Traditionally, if you’re a fiction writer, you try to get published through (literary) magazines with your short stories. Nowadays you still can but naturally, there has been a shift towards online publications. There are hundreds, even thousands of publications out there. For short stories, flash fiction, poetry, you name it. Some are directed towards a specific topic, some not. But where to try? Just check Writer’s Market. In their yearly book, tons of publications and their focus are listed.

Through websites like Submittable, you can upload your story to these publications. Most of them charge you for this and you’re never guaranteed to get published. Publications offer prices for your work if you get published. Sometimes thousands of dollars. I’ve tried this for a while, however, without any luck. I picked a handful of publications that fit the themes and styles of my stories. If you want to give this a go, I suggest you do your research first and then start submitting some of your stories.

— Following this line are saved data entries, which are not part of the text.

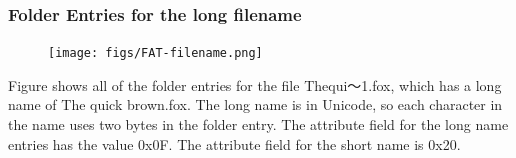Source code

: % 
\begin{frame}[fragile]
    \frametitle{Folder Entries for the long filename}
\begin{figure}
    \texttt{[image: figs/FAT-filename.png]}
    \end{figure} \pause

    Figure shows all of the folder entries for the file {\color{red}Thequi～1.fox}, which has a long name of {\color{red}The quick brown.fox}. The long name is in Unicode, so each character in the name uses two bytes in the folder entry. The {\color{red}attribute field} for the long name entries has the value {\color{red}0x0F}. The attribute field for the short name is {\color{red}0x20}.
\end{frame}

\fi
% 
%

4. Reach Out to Other Blogs

This I’ve done very diligently when I started out with my website. However, since I decided to explore Medium, recorded podcast episodes and started working on a novel, I haven’t had the time to keep reaching out to other blogs.

What I used to do with every story I published, was to make a list of blogs that touched upon a similar topic as the topics in one of my stories. Usually, blogs post non-fiction articles, but a similar message can be really powerful through fiction I think.

With my story ‘The Money Tree’ for instance, which is basically about greed, I made a list of finance blogs that were all about helping people to stay out of debt and manage their finances. I sent about 50 emails and got featured on two websites. One of them decided to include my story in their newsletter. I had 3,000 views that day. I kept refreshing my Google Analytics stats. I was so happy.



5. Try to Get Published on Other Writing Platforms

So you could publish on your own blog and on Medium, maybe even in (print) magazines, but there are more ways to spread your words!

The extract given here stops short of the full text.